** Records follows **

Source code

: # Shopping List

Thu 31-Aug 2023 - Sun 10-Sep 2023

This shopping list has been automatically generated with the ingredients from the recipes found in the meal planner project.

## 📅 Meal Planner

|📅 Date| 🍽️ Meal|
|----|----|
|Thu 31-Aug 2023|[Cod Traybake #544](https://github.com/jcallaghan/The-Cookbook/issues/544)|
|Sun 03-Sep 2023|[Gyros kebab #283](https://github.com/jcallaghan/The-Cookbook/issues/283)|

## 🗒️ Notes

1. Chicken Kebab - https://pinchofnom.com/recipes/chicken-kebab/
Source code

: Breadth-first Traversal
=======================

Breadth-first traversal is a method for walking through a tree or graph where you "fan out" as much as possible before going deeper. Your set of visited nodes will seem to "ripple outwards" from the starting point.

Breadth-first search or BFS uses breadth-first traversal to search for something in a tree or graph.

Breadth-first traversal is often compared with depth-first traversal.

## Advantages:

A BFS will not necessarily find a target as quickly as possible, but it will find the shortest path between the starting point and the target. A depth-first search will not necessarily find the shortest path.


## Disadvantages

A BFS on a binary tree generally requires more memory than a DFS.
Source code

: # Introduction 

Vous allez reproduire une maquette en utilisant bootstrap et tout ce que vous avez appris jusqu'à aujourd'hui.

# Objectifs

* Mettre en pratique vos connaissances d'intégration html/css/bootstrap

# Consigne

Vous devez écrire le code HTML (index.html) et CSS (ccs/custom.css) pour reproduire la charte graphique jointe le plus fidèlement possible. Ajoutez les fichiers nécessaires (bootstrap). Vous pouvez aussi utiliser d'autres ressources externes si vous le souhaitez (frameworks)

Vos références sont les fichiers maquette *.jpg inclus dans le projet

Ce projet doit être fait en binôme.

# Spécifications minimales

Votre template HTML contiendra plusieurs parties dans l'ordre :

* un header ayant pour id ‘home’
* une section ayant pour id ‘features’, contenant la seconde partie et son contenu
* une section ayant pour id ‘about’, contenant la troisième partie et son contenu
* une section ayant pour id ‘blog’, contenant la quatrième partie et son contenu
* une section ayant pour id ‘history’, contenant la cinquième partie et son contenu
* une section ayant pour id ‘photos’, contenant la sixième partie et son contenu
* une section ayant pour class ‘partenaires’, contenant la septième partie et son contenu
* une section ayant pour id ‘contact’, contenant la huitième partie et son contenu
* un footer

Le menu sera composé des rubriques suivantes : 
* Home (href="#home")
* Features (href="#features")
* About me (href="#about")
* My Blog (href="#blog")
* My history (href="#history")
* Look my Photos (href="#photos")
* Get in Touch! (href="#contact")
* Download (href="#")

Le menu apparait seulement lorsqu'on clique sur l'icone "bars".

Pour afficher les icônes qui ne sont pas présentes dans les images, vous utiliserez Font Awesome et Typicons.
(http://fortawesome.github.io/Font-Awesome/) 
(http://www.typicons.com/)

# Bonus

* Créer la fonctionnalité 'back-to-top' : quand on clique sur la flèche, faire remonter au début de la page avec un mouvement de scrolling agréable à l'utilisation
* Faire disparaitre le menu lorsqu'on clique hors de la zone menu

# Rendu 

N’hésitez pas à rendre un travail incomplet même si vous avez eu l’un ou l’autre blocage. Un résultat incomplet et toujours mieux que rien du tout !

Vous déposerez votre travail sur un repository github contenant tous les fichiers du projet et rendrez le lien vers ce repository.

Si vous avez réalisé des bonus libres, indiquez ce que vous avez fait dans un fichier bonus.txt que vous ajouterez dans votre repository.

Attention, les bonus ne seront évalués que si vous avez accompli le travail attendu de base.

** End of Records **

→ **Your goal**
Write each entry out again. Do not change a word.

→ **Response to this task**
Source code

: # Shopping List

Thu 31-Aug 2023 - Sun 10-Sep 2023

This shopping list has been automatically generated with the ingredients from the recipes found in the meal planner project.

## 📅 Meal Planner

|📅 Date| 🍽️ Meal|
|----|----|
|Thu 31-Aug 2023|[Cod Traybake #544](https://github.com/jcallaghan/The-Cookbook/issues/544)|
|Sun 03-Sep 2023|[Gyros kebab #283](https://github.com/jcallaghan/The-Cookbook/issues/283)|

## 🗒️ Notes

1. Chicken Kebab - https://pinchofnom.com/recipes/chicken-kebab/
Source code

: Breadth-first Traversal
=======================

Breadth-first traversal is a method for walking through a tree or graph where you "fan out" as much as possible before going deeper. Your set of visited nodes will seem to "ripple outwards" from the starting point.

Breadth-first search or BFS uses breadth-first traversal to search for something in a tree or graph.

Breadth-first traversal is often compared with depth-first traversal.

## Advantages:

A BFS will not necessarily find a target as quickly as possible, but it will find the shortest path between the starting point and the target. A depth-first search will not necessarily find the shortest path.


## Disadvantages

A BFS on a binary tree generally requires more memory than a DFS.
Source code

: # Introduction 

Vous allez reproduire une maquette en utilisant bootstrap et tout ce que vous avez appris jusqu'à aujourd'hui.

# Objectifs

* Mettre en pratique vos connaissances d'intégration html/css/bootstrap

# Consigne

Vous devez écrire le code HTML (index.html) et CSS (ccs/custom.css) pour reproduire la charte graphique jointe le plus fidèlement possible. Ajoutez les fichiers nécessaires (bootstrap). Vous pouvez aussi utiliser d'autres ressources externes si vous le souhaitez (frameworks)

Vos références sont les fichiers maquette *.jpg inclus dans le projet

Ce projet doit être fait en binôme.

# Spécifications minimales

Votre template HTML contiendra plusieurs parties dans l'ordre :

* un header ayant pour id ‘home’
* une section ayant pour id ‘features’, contenant la seconde partie et son contenu
* une section ayant pour id ‘about’, contenant la troisième partie et son contenu
* une section ayant pour id ‘blog’, contenant la quatrième partie et son contenu
* une section ayant pour id ‘history’, contenant la cinquième partie et son contenu
* une section ayant pour id ‘photos’, contenant la sixième partie et son contenu
* une section ayant pour class ‘partenaires’, contenant la septième partie et son contenu
* une section ayant pour id ‘contact’, contenant la huitième partie et son contenu
* un footer

Le menu sera composé des rubriques suivantes : 
* Home (href="#home")
* Features (href="#features")
* About me (href="#about")
* My Blog (href="#blog")
* My history (href="#history")
* Look my Photos (href="#photos")
* Get in Touch! (href="#contact")
* Download (href="#")

Le menu apparait seulement lorsqu'on clique sur l'icone "bars".

Pour afficher les icônes qui ne sont pas présentes dans les images, vous utiliserez Font Awesome et Typicons.
(http://fortawesome.github.io/Font-Awesome/) 
(http://www.typicons.com/)

# Bonus

* Créer la fonctionnalité 'back-to-top' : quand on clique sur la flèche, faire remonter au début de la page avec un mouvement de scrolling agréable à l'utilisation
* Faire disparaitre le menu lorsqu'on clique hors de la zone menu

# Rendu 

N’hésitez pas à rendre un travail incomplet même si vous avez eu l’un ou l’autre blocage. Un résultat incomplet et toujours mieux que rien du tout !

Vous déposerez votre travail sur un repository github contenant tous les fichiers du projet et rendrez le lien vers ce repository.

Si vous avez réalisé des bonus libres, indiquez ce que vous avez fait dans un fichier bonus.txt que vous ajouterez dans votre repository.

Attention, les bonus ne seront évalués que si vous avez accompli le travail attendu de base.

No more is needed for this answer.